The AP is reporting that the White House and the Senate's Republican leaders are still trying to strike a deal that would amend the Foreign Intelligence Surveillance Act and/or modify the National Security Agency's recently-disclosed domestic surveillance program to make the NSA program lawful, and head off any further inquiry into whether that program has up till now being breaking the law -- which could be an impeachable offense, since President Bush has proudly admitted to authorizing it. As I type, the Senate Intelligence Committee is heading into a meeting to decide whether to hold hearings on the NSA program, at which point we'll know how much good our efforts yesterday did. The Judiciary Committee also remains concerned with the issue.
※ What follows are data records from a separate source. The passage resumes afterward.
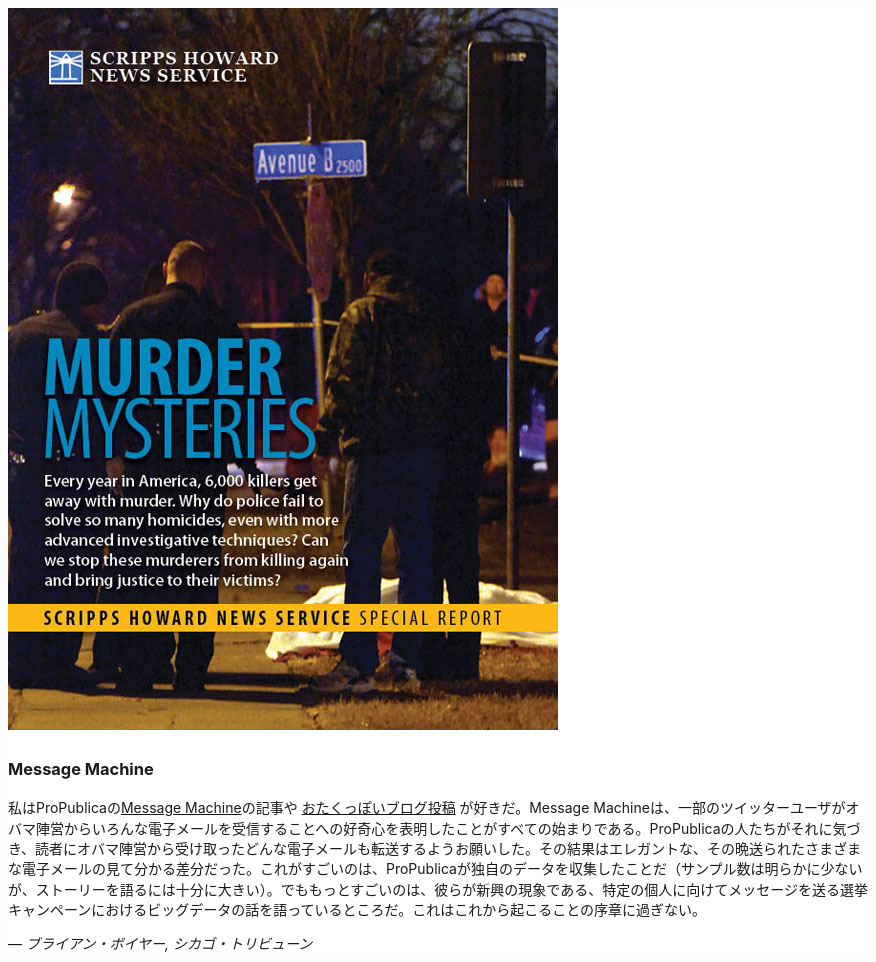 ![](figs/incoming/01-XX.jpg)

### Message Machine

私はProPublicaの[Message
Machine](http://www.propublica.org/special/message-machine-you-probably-dont-know-janet)の記事や
[おたくっぽいブログ投稿](http://www.propublica.org/nerds/item/when-are-190-emails-like-six-emails)
が好きだ。Message
Machineは、一部のツイッターユーザがオバマ陣営からいろんな電子メールを受信することへの好奇心を表明したことがすべての始まりである。ProPublicaの人たちがそれに気づき、読者にオバマ陣営から受け取ったどんな電子メールも転送するようお願いした。その結果はエレガントな、その晩送られたさまざまな電子メールの見て分かる差分だった。これがすごいのは、ProPublicaが独自のデータを収集したことだ（サンプル数は明らかに少ないが、ストーリーを語るには十分に大きい）。でももっとすごいのは、彼らが新興の現象である、特定の個人に向けてメッセージを送る選挙キャンペーンにおけるビッグデータの話を語っているところだ。これはこれから起こることの序章に過ぎない。

— *ブライアン・ボイヤー, シカゴ・トリビューン*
Most interesting to me about this article is the indication that the Judiciary Committee chairman, Arlen Specter, wants the FISA Court itself to look into the NSA program's Constitutionality. That open numerous issues: on the one hand, that Court has been critical of the program, and if it slaps it down, that opinion will be compelling. On the other hand, there are both legal problems with that plan (courts normally do not decide abstract legal questions in the absence of concrete controversies, i.e., actual cases -- if the FISA Court opines that the NSA program is unconstitutional, will it then throw out all warrants, and all convictions, obtained in reliance on the fruits of that program?) and political problems with Congress abdicating its own oversight responsibility. What's clear from both Intelligence Committee Chair Pat Roberts' plan (no hearings at all) and Judiciary Committee Chair Specter's plan (punt to the FISA Court) is that the Republicans do NOT want Congressional hearings into the NSA surveillance issue before the November elections.
Glenn Greenwald is right: despite all their bluster that they intend to actually campaign on the issue as demonstrating their strength on national security measures, the truth is that the Republicans are terrified of the NSA revelations. The Vichy Dems and triangulating moderates who can't even read the polls showing Americans' strong opposition to the program should not be allowed to call the plays -- or even stray from the reservation. This is the time for true leaders to say, loudly and clearly, that Americans don't like being spied upon, aren't willing to sacrifice their liberties for a temporary security, and want wrongdoing to be publicly investigated and, if appropriate, punished. Even -- no, ESPECIALLY -- if that wrongdoing took place in the Oval Office.
We'll keep reporting on developments, and calling on you to apply grassroots pressure at key junctures, here at VichyDems.